> _WHAT IS REQUIRED_
Render every line of the data exactly as written, and leave out the pictures.

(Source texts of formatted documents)
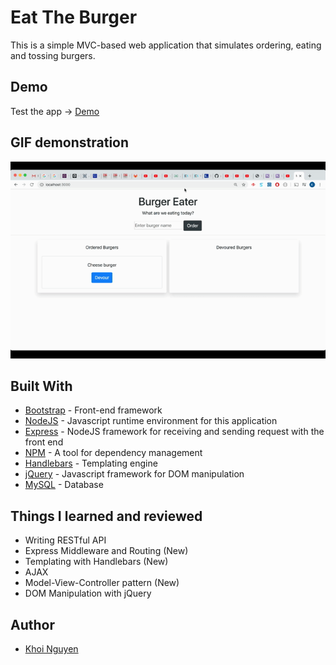 # Eat The Burger

This is a simple MVC-based web application that simulates ordering, eating and tossing burgers.

## Demo

Test the app -> [Demo]()

## GIF demonstration 

![Demo](./demo/start-app.gif)

## Built With

* [Bootstrap](https://getbootstrap.com/) - Front-end framework
* [NodeJS](https://nodejs.org/en/) - Javascript runtime environment for this application
* [Express](https://expressjs.com/) - NodeJS framework for receiving and sending request with the front end
* [NPM](https://www.npmjs.com/) - A tool for dependency management 
* [Handlebars](https://handlebarsjs.com/) - Templating engine
* [jQuery](https://jquery.com/) - Javascript framework for DOM manipulation
* [MySQL](https://www.mysql.com/) - Database

## Things I learned and reviewed

* Writing RESTful API
* Express Middleware and Routing (New)
* Templating with Handlebars (New)
* AJAX
* Model-View-Controller pattern (New)
* DOM Manipulation with jQuery 

## Author

* [Khoi Nguyen](https://github.com/gh0stl0nely)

> _RESULT OF THIS TASK_
 # Eat The Burger

This is a simple MVC-based web application that simulates ordering, eating and tossing burgers.

## Demo

Test the app -> [Demo]()

## GIF demonstration 

![Demo](./demo/start-app.gif)

## Built With

* [Bootstrap](https://getbootstrap.com/) - Front-end framework
* [NodeJS](https://nodejs.org/en/) - Javascript runtime environment for this application
* [Express](https://expressjs.com/) - NodeJS framework for receiving and sending request with the front end
* [NPM](https://www.npmjs.com/) - A tool for dependency management 
* [Handlebars](https://handlebarsjs.com/) - Templating engine
* [jQuery](https://jquery.com/) - Javascript framework for DOM manipulation
* [MySQL](https://www.mysql.com/) - Database

## Things I learned and reviewed

* Writing RESTful API
* Express Middleware and Routing (New)
* Templating with Handlebars (New)
* AJAX
* Model-View-Controller pattern (New)
* DOM Manipulation with jQuery 

## Author

* [Khoi Nguyen](https://github.com/gh0stl0nely)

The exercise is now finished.